CaPiTaliSM iS tHe mOst EfFicieNT sYsTeM!

They’re sent to landfills outside the UK! If they’re sent for, for example, “e-waste recycling,” that means being sent to another country where they become trash. (Although, to be fair, they’re more likely to just be left lying around to pollute the landscape rather than ending up in an actual landfill.) They also said something about “energy recovery” which I understand is a euphemism for burning stuff.

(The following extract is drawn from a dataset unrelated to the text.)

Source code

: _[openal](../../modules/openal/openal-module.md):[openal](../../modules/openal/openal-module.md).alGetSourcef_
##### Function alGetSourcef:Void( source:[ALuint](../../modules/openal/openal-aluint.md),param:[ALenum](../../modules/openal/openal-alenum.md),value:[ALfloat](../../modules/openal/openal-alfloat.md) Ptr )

My buddy had this job, destroying unsold product, for years (Not at Amazon - at a traditional Big Box Store). A whole crew dedicated to day in, day out destruction of unsold products. His breaking point was a palette of coffee, with the lowest tier dented. When he asked if he could take the undamaged cans to the men’s shelter, not only did they say no - they had him poke holes in every can and pour in gasoline. Free or discount products undercut the market. They’ve crunched the numbers and this is the most “efficient” way to deal with extra stuff.



From the raw producers stand point I think their concern is about making a profit on their production. If that’s by sales or tax credits then so be it. It seems like a lot of these types of products may be incurring the wrath of a middle man essentially charging you for space (or some other aspect of selling through them). If things were only framed in purchase, sales, and loss then it’d be easy to see products sold at reduced prices due to situations of warehousing costs. But I suspect the myriad of tax laws surrounding donations and profit/loss ratios with the taxation of all that play a huge part in finding the sweet spot of literally destroying product instead of giving it away for free.

I knew an guy who was in the business of disposing of items like this. He gave the example of Sony having a truckload of headphones it no longer needs. He would get paid by Sony to take them away and make sure they didn’t end up on ebay or in the markets that Sony cared about. So they would end up somewhere in a poor country, resold to the people who couldn’t afford first quality.

At least that is what he said. His whole demeanor was that of Russian Mafia. Rich beyond what you would expect to earn from this work. I wondered if he was diverting the products to markets that were enough under the radar, that say Sony wouldn’t notice, but making him more profits and flooding markets he wasn’t supposed to.

Point being it is not an easy problem to reuse without ruining your markets.

Another surprise was my recently discovering bin stores here in the USA where they have bins that look a lot like those in the video. You can fill an ikea blue shopping bag with whatever you want for less than $10. You could get $100 to $1000 worth of merchandise in that bag. Mostly brand new sealed merchandise, but not more than a few of the same item to prevent easy resale.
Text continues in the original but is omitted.